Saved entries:

********

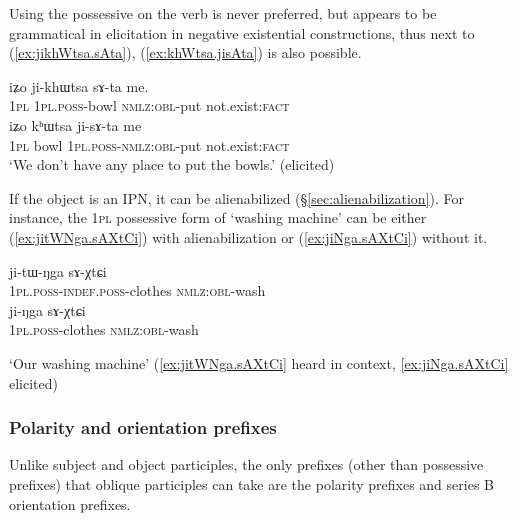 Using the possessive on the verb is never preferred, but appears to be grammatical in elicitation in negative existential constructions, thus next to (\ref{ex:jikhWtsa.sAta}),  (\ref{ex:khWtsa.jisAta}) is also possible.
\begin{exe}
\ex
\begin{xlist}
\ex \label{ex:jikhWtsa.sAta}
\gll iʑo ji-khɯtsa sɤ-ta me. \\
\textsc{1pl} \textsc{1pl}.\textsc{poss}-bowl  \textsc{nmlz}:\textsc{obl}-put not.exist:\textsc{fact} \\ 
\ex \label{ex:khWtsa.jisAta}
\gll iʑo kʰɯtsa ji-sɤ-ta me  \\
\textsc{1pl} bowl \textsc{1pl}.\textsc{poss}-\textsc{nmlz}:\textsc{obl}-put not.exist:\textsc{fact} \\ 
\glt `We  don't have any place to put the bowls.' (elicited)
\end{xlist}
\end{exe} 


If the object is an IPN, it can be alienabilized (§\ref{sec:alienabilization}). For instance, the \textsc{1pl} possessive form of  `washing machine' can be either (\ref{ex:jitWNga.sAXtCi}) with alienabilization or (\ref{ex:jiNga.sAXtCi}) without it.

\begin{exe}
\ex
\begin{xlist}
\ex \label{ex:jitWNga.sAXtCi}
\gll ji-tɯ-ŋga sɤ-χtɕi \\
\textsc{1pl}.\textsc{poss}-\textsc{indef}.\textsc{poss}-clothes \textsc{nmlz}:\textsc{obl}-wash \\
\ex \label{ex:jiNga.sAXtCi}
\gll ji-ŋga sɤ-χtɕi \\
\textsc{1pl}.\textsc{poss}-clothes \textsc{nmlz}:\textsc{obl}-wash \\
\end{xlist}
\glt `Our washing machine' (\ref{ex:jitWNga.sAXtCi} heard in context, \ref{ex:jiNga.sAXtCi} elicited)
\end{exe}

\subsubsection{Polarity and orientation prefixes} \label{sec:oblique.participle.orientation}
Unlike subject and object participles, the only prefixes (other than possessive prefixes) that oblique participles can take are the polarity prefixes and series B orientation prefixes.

********

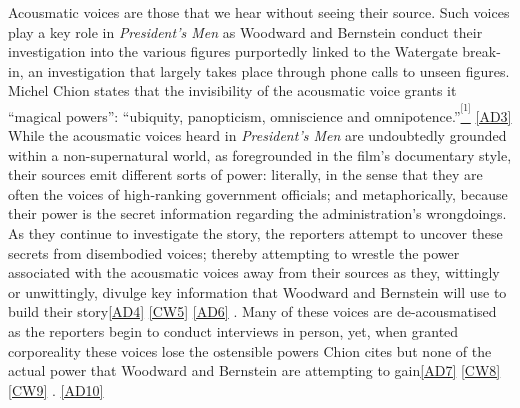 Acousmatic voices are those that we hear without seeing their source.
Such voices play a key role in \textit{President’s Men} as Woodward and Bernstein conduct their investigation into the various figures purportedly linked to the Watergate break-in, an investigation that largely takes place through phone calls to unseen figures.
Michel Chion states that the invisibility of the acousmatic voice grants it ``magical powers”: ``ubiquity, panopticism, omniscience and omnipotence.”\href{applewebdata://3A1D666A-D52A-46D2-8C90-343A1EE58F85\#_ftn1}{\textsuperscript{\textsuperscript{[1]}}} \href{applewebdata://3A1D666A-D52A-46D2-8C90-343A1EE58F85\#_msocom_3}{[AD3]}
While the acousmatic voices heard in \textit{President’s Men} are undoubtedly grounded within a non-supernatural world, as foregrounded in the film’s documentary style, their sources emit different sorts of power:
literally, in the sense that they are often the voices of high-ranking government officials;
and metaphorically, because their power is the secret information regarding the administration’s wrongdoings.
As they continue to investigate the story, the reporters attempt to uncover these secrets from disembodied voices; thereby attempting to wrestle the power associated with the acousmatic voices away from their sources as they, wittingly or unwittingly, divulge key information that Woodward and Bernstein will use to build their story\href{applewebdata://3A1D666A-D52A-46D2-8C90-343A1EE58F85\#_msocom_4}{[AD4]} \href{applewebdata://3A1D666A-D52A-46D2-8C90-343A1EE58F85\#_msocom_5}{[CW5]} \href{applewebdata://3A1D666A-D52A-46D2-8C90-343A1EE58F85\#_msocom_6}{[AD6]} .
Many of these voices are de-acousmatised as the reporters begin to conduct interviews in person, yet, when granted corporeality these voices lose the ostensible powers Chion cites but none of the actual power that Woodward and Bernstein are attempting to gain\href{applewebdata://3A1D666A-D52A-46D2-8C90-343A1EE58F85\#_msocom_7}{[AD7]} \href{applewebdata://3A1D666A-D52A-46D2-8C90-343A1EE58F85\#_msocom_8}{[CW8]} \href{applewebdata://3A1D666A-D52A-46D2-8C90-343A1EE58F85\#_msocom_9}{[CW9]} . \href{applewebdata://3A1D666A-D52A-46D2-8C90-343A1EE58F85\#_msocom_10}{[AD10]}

********

• _PROBLEM_: Output exactly, and only, the lines of the entries above from the one with "Acousmatic voices are" up to and including the one with "Many of these"; pictures are to be left out.

• _ANSWER TO THE EXERCISE_:
 Acousmatic voices are those that we hear without seeing their source.
Such voices play a key role in \textit{President’s Men} as Woodward and Bernstein conduct their investigation into the various figures purportedly linked to the Watergate break-in, an investigation that largely takes place through phone calls to unseen figures.
Michel Chion states that the invisibility of the acousmatic voice grants it ``magical powers”: ``ubiquity, panopticism, omniscience and omnipotence.”\href{applewebdata://3A1D666A-D52A-46D2-8C90-343A1EE58F85\#_ftn1}{\textsuperscript{\textsuperscript{[1]}}} \href{applewebdata://3A1D666A-D52A-46D2-8C90-343A1EE58F85\#_msocom_3}{[AD3]}
While the acousmatic voices heard in \textit{President’s Men} are undoubtedly grounded within a non-supernatural world, as foregrounded in the film’s documentary style, their sources emit different sorts of power:
literally, in the sense that they are often the voices of high-ranking government officials;
and metaphorically, because their power is the secret information regarding the administration’s wrongdoings.
As they continue to investigate the story, the reporters attempt to uncover these secrets from disembodied voices; thereby attempting to wrestle the power associated with the acousmatic voices away from their sources as they, wittingly or unwittingly, divulge key information that Woodward and Bernstein will use to build their story\href{applewebdata://3A1D666A-D52A-46D2-8C90-343A1EE58F85\#_msocom_4}{[AD4]} \href{applewebdata://3A1D666A-D52A-46D2-8C90-343A1EE58F85\#_msocom_5}{[CW5]} \href{applewebdata://3A1D666A-D52A-46D2-8C90-343A1EE58F85\#_msocom_6}{[AD6]} .
Many of these voices are de-acousmatised as the reporters begin to conduct interviews in person, yet, when granted corporeality these voices lose the ostensible powers Chion cites but none of the actual power that Woodward and Bernstein are attempting to gain\href{applewebdata://3A1D666A-D52A-46D2-8C90-343A1EE58F85\#_msocom_7}{[AD7]} \href{applewebdata://3A1D666A-D52A-46D2-8C90-343A1EE58F85\#_msocom_8}{[CW8]} \href{applewebdata://3A1D666A-D52A-46D2-8C90-343A1EE58F85\#_msocom_9}{[CW9]} . \href{applewebdata://3A1D666A-D52A-46D2-8C90-343A1EE58F85\#_msocom_10}{[AD10]}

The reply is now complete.